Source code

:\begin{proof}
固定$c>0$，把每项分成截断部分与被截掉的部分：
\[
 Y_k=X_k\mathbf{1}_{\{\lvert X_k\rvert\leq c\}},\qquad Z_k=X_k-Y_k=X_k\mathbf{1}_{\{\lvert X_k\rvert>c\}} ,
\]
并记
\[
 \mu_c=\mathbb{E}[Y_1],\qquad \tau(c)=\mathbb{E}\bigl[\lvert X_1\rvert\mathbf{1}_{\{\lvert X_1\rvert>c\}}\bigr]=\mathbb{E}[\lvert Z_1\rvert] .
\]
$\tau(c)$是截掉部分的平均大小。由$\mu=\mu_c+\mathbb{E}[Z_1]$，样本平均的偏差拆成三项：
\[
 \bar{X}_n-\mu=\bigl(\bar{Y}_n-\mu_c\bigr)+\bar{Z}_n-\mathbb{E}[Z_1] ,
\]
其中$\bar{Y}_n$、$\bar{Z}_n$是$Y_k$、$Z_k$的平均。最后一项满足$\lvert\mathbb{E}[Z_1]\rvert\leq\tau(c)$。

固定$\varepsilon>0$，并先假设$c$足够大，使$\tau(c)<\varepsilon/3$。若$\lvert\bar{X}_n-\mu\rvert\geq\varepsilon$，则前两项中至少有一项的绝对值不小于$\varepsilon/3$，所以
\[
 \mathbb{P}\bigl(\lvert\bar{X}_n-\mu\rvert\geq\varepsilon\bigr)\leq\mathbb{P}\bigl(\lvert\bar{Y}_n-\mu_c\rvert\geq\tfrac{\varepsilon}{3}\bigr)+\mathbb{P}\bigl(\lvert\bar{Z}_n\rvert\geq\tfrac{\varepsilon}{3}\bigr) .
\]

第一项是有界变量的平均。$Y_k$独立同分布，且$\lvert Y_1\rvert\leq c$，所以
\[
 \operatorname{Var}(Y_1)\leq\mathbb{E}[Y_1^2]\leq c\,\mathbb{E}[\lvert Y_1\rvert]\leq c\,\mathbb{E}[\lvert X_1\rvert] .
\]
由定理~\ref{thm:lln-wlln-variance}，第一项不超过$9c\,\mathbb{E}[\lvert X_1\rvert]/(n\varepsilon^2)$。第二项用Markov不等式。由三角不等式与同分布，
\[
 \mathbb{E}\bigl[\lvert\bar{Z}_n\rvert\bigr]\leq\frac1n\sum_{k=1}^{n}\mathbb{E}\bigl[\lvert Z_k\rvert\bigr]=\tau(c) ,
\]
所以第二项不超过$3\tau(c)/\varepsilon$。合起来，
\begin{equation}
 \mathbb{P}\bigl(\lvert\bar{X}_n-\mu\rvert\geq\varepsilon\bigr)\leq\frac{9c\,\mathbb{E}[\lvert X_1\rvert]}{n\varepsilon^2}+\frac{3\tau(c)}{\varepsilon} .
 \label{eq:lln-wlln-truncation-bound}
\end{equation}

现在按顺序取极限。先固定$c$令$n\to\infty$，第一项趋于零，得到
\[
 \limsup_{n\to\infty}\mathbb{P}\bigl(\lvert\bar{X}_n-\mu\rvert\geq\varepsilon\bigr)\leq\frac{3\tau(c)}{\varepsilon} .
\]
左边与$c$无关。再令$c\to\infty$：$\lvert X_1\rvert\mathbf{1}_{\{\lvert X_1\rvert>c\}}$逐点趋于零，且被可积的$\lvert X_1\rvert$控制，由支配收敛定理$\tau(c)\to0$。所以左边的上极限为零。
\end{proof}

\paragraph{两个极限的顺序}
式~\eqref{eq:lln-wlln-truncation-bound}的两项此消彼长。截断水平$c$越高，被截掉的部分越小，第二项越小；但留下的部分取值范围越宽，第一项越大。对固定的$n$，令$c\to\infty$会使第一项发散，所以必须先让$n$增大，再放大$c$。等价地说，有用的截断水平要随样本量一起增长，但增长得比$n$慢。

☆ ☆ ☆ ☆

--- WORK ORDER ---
If a line contains the word "mathbf", it counts; say how many such lines the records hold, and give only that number.

--- EXERCISE RESULT ---
3